A vida valia muito pouco nos tempos antigos. No entanto, conforme o cristianismo se espalhou por todo o Império Romano, a vida se tornou mais valorizada. A mensagem de que a vida humana é sagrada e  o entendimento de que tirar a vida de um ser humano inocente é moralmente errado criou raízes. O impacto da mensagem cristã ao longo dos séculos trouxe uma compreensão moral em relação à vida humana, que se espalhou por todo o mundo e tem ajudado a mudar o mundo.


Nota

A menos que indicado o contrário, todas as referências às Escrituras foram extraídas da “Bíblia Sagrada” — Tradução de João Ferreira de Almeida — Edição Contemporânea, Copyright © 1990, por Editora Vida.
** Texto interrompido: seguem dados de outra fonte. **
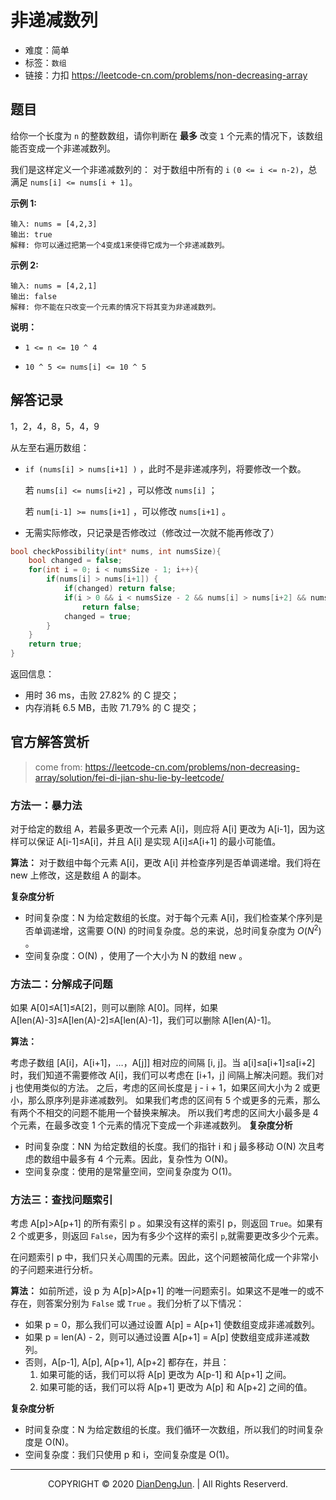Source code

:# 非递减数列

+ 难度：简单
+ 标签：`数组`
+ 链接：力扣 https://leetcode-cn.com/problems/non-decreasing-array

## 题目

给你一个长度为 `n` 的整数数组，请你判断在 **最多** 改变 `1` 个元素的情况下，该数组能否变成一个非递减数列。

我们是这样定义一个非递减数列的： 对于数组中所有的 `i` `(0 <= i <= n-2)`，总满足 `nums[i] <= nums[i + 1]`。

 

**示例 1:**

```
输入: nums = [4,2,3]
输出: true
解释: 你可以通过把第一个4变成1来使得它成为一个非递减数列。
```

**示例 2:**

```
输入: nums = [4,2,1]
输出: false
解释: 你不能在只改变一个元素的情况下将其变为非递减数列。
```

**说明：**

+ `1 <= n <= 10 ^ 4`

- `10 ^ 5 <= nums[i] <= 10 ^ 5`

## 解答记录

1，2，4，8，5，4，9

从左至右遍历数组：

+ `if (nums[i] > nums[i+1] )` ，此时不是非递减序列，将要修改一个数。

  若 `nums[i] <= nums[i+2]` ，可以修改 `nums[i]` ；

  若 `num[i-1] >= nums[i+1]` ，可以修改 `nums[i+1]` 。

+ 无需实际修改，只记录是否修改过（修改过一次就不能再修改了）

```c
bool checkPossibility(int* nums, int numsSize){
    bool changed = false;
    for(int i = 0; i < numsSize - 1; i++){
        if(nums[i] > nums[i+1]) {
            if(changed) return false;
            if(i > 0 && i < numsSize - 2 && nums[i] > nums[i+2] && nums[i-1] > nums[i+1])
                return false;
            changed = true;
        }
    }
    return true;
}
```

返回信息：

+ 用时 36 ms，击败 27.82% 的 C 提交；
+ 内存消耗 6.5 MB，击败 71.79% 的 C 提交；

## 官方解答赏析

> come from: https://leetcode-cn.com/problems/non-decreasing-array/solution/fei-di-jian-shu-lie-by-leetcode/

### 方法一：暴力法
对于给定的数组 A，若最多更改一个元素 A[i]，则应将 A[i] 更改为 A[i-1]，因为这样可以保证 A[i-1]≤A[i]，并且 A[i] 是实现 A[i]≤A[i+1] 的最小可能值。

**算法：**
对于数组中每个元素 A[i]，更改 A[i] 并检查序列是否单调递增。我们将在 new 上修改，这是数组 A 的副本。

**复杂度分析**

+ 时间复杂度：N 为给定数组的长度。对于每个元素 A[i]，我们检查某个序列是否单调递增，这需要 O(N) 的时间复杂度。总的来说，总时间复杂度为 $O(N^2)$ 。
+ 空间复杂度：O(N) ，使用了一个大小为 N 的数组 new 。

### 方法二：分解成子问题
如果 A[0]≤A[1]≤A[2]，则可以删除 A[0]。同样，如果 A[len(A)-3]≤A[len(A)-2]≤A[len(A)-1]，我们可以删除 A[len(A)-1]。

**算法：**

考虑子数组 [A[i]，A[i+1]，…，A[j]] 相对应的间隔 [i, j]。当 a[i]≤a[i+1]≤a[i+2] 时，我们知道不需要修改 A[i]，我们可以考虑在 [i+1，j] 间隔上解决问题。我们对 j 也使用类似的方法。
之后，考虑的区间长度是 j - i + 1，如果区间大小为 2 或更小，那么原序列是非递减数列。
如果我们考虑的区间有 5 个或更多的元素，那么有两个不相交的问题不能用一个替换来解决。
所以我们考虑的区间大小最多是 4 个元素，在最多改变 1 个元素的情况下变成一个非递减数列。
**复杂度分析**

+ 时间复杂度：NN 为给定数组的长度。我们的指针 i 和 j 最多移动 O(N) 次且考虑的数组中最多有 4 个元素。因此，复杂性为 O(N)。
+ 空间复杂度：使用的是常量空间，空间复杂度为 O(1)。

### 方法三：查找问题索引

考虑 A[p]>A[p+1] 的所有索引 p 。如果没有这样的索引 p，则返回 `True`。如果有 2 个或更多，则返回 `False`，因为有多少个这样的索引 `p`,就需要更改多少个元素。

在问题索引 p 中，我们只关心周围的元素。因此，这个问题被简化成一个非常小的子问题来进行分析。

**算法：**
如前所述，设 p 为 A[p]>A[p+1] 的唯一问题索引。如果这不是唯一的或不存在，则答案分别为 `False` 或 `True` 。我们分析了以下情况：

+ 如果 p = 0，那么我们可以通过设置 A[p] = A[p+1] 使数组变成非递减数列。
+ 如果  p = len(A) - 2，则可以通过设置  A[p+1] = A[p] 使数组变成非递减数列。
+ 否则，A[p-1], A[p], A[p+1], A[p+2] 都存在，并且：
  1. 如果可能的话，我们可以将 A[p] 更改为 A[p-1] 和 A[p+1] 之间。
  2. 如果可能的话，我们可以将 A[p+1] 更改为 A[p] 和 A[p+2] 之间的值。

**复杂度分析**

+ 时间复杂度：N 为给定数组的长度。我们循环一次数组，所以我们的时间复杂度是 O(N)。
+ 空间复杂度：我们只使用 p 和 i，空间复杂度是 O(1)。

---

<p align="center">COPYRIGHT © 2020 <a href="https://www.xxdiandeng.cn">DianDengJun</a>. | All Rights Reserverd.</p>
[1] Alvin J. Schmidt, How Christianity Changed the World (Grand Rapids: Zondervan, 2004).

[2] Gênesis 1:27.

[3] Salmo 8:5.

[4] João 1:1–2, 14.

[5] Lucius Annaeus Seneca, On Anger 1.15.2.

[6] Jerome Carcopino, Daily Life in Ancient Rome (New Haven: Yale University Press, 1940), 247.

[7] W. E. H. Lecky, History of European Morals: From Augustus to Charlemagne (New York: D. Appleton, 1927), 73.

[8] H. H. Halley, Halley’s Bible Handbook (Grand Rapids: Zondervan, 1965), 198, 206.

[9] 2 Reis 16:3, 21:6.

[10] Thomas Cahill, “Ending Human Sacrifice,” Christian History 60 (1998): 16.

[11] Thomas Aquinas, Summa Theologica, trans. Fathers of the English Dominican Province (Westminster, MD: Christian Classics, 1948), 2:1463.